A television announcer opens IRI's initial youth debate series in Tbilisi, Georgia.IRI sponsored a live television debate earlier this month among youth representatives of the ruling United National Movement, and the opposition Christian Democrats.  The focus of the debate was the constitutional reform package that is currently being considered in the Georgian Parliament.  Discussion was opened with remarks from John Bass, U.S. Ambassador to Georgia.

United National Movement defended the package of current reforms, which transfer many powers from the President to the Prime Minister. Christian Democrats argued for even further decentralization of political power.

Five representatives from each party took part in the debate.  The debaters gave their arguments and questions in front of a studio audience and a panel of experts.  These experts graded the teams on how well they constructed their arguments, technique and teamwork.  At the conclusion of the debate, members of the audience were given paper ballots in order to vote for one of the two teams.  Observers were present during this process, in order to ensure a transparent vote count.

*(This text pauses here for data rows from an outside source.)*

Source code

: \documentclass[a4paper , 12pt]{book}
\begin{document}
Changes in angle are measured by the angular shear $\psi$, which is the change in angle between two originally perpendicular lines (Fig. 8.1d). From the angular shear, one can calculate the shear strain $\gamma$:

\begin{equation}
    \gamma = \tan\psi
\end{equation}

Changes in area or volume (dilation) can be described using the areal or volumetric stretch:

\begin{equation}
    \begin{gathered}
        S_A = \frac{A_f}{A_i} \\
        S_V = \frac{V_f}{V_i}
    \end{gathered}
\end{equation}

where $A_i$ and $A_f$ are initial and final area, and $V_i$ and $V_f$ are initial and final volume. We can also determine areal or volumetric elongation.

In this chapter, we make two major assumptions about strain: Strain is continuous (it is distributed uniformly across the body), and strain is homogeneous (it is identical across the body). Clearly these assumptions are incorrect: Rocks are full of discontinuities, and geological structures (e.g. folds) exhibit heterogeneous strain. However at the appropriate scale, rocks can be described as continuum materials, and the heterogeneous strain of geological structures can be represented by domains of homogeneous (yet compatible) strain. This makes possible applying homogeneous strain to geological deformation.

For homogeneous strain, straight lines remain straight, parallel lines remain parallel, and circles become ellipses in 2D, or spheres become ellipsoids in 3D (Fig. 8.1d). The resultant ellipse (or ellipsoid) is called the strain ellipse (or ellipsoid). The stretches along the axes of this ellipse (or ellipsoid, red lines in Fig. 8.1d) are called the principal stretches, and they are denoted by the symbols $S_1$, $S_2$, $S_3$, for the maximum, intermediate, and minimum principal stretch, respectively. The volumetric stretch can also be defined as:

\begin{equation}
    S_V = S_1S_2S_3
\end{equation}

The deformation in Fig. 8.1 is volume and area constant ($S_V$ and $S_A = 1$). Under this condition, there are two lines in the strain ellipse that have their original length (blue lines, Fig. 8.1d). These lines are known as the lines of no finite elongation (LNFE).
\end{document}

Broadcast live on national television, viewers at home also had the opportunity to caste their vote by text message.  At the end of the evening, the studio audience voted for Christian Democrats 23-14, while viewers at home voted for the United National Movement with 60 percent of the vote.

The debate allowed for a frank discussion about which reforms could be implemented to further increase transparency and greater democratic development in Georgia.  The high level of attention the debates by the political parties, as well as the viewing audience, has the potential to spur greater public debate about possible parliamentary reforms.  IRI is planning to sponsor nine more televised debates in Georgia in the coming months.